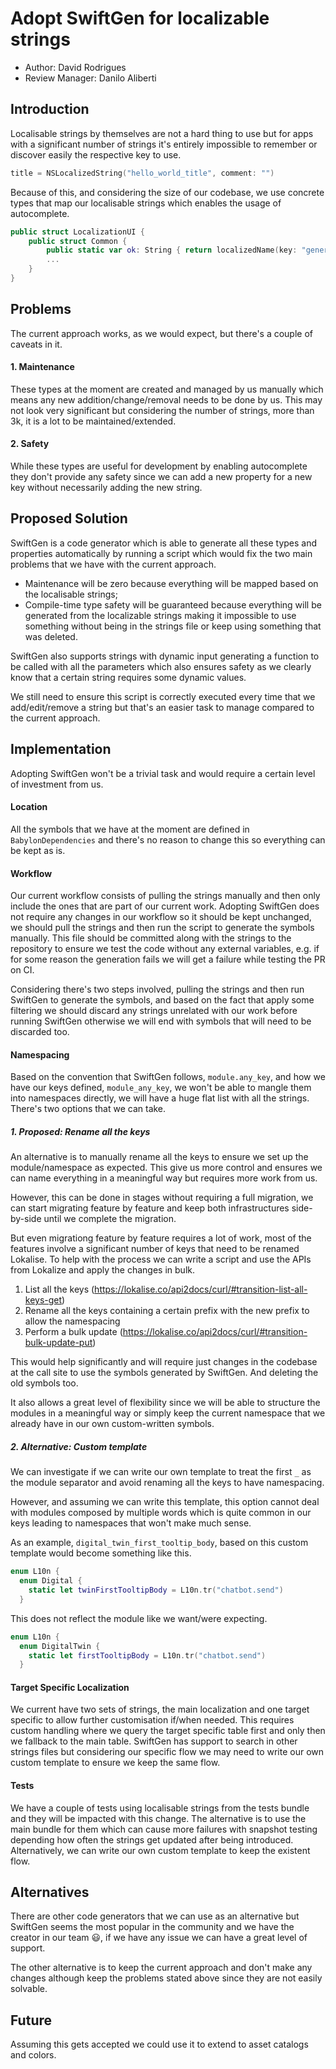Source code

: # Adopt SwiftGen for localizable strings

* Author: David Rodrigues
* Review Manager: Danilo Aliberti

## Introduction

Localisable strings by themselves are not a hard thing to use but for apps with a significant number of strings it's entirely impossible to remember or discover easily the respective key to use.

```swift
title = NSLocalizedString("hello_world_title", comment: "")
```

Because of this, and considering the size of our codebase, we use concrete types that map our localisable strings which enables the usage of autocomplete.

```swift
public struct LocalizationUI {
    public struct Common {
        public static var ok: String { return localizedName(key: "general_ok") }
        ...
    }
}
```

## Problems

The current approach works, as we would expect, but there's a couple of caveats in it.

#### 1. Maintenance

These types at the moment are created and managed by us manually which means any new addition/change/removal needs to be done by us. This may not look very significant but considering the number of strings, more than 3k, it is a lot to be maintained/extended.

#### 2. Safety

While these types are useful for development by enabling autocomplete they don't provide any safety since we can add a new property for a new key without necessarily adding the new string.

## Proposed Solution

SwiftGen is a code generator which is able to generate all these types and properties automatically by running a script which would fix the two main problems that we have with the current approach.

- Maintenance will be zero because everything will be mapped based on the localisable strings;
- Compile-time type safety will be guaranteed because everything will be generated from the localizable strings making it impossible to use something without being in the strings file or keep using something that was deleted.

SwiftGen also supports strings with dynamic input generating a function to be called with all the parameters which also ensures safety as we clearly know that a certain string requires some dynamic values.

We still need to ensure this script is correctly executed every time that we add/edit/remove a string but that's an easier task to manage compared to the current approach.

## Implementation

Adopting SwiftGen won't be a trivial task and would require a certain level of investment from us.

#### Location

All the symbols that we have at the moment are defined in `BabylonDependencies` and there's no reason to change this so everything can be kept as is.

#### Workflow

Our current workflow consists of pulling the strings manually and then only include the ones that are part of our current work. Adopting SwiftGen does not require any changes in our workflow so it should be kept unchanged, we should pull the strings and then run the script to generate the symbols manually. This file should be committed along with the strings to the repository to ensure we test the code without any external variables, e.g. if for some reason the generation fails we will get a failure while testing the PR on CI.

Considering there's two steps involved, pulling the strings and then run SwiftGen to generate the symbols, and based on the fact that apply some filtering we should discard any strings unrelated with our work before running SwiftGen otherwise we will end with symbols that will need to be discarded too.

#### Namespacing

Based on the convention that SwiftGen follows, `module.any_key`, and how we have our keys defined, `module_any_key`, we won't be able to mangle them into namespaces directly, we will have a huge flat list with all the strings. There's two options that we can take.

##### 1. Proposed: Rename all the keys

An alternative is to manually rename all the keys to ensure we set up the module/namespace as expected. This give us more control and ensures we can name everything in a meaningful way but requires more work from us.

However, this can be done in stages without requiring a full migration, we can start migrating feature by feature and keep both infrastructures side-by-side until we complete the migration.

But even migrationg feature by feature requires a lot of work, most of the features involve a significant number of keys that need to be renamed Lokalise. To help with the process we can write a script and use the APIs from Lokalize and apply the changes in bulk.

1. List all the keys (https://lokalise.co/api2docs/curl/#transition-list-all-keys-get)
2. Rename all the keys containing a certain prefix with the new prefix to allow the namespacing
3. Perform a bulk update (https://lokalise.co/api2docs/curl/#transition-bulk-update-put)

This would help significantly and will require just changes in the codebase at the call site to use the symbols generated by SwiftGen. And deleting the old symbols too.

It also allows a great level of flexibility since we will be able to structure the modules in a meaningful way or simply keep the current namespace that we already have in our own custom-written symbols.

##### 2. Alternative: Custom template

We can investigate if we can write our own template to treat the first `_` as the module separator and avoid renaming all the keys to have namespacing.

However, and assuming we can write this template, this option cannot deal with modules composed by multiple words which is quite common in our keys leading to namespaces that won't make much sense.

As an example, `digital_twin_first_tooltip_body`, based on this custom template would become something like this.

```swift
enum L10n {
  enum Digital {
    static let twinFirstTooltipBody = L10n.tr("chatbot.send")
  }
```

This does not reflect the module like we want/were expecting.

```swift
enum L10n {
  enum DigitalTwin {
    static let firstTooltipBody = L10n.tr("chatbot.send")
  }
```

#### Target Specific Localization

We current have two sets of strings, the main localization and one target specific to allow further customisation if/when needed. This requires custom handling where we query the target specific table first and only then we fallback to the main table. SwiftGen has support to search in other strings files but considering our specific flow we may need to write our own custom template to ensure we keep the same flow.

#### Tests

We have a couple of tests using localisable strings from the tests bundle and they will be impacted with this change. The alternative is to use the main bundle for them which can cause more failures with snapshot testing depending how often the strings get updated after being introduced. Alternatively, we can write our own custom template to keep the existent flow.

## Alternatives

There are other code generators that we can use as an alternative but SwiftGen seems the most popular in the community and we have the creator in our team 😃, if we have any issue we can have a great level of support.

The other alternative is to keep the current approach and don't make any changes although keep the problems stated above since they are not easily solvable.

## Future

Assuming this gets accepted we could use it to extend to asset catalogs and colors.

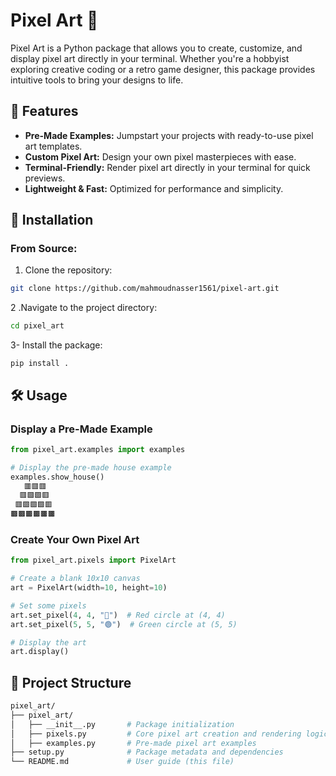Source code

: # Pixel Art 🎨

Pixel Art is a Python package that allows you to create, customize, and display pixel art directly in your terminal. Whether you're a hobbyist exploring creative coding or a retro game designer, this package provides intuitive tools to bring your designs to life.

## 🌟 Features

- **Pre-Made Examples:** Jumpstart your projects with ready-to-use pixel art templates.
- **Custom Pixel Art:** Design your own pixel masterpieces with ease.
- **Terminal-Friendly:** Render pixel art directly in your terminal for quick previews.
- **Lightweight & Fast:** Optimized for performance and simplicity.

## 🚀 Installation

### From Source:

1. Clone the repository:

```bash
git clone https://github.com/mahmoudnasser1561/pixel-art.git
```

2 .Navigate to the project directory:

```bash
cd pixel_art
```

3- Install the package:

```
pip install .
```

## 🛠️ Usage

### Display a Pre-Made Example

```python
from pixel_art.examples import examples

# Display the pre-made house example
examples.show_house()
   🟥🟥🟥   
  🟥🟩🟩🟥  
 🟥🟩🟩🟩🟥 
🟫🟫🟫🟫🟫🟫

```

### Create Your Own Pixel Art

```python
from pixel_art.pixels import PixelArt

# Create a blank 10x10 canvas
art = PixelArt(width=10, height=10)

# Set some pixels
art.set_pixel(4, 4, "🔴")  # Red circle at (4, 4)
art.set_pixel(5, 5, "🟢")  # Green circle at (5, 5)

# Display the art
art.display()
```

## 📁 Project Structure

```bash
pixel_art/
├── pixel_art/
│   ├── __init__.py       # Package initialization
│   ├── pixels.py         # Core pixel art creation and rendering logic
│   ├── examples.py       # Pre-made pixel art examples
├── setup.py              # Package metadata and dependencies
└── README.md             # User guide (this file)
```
▬▬▬▬▬▬▬▬▬▬
● Brief
Take from the material every line that holds "send".

● Response below
    static let twinFirstTooltipBody = L10n.tr("chatbot.send")
    static let firstTooltipBody = L10n.tr("chatbot.send")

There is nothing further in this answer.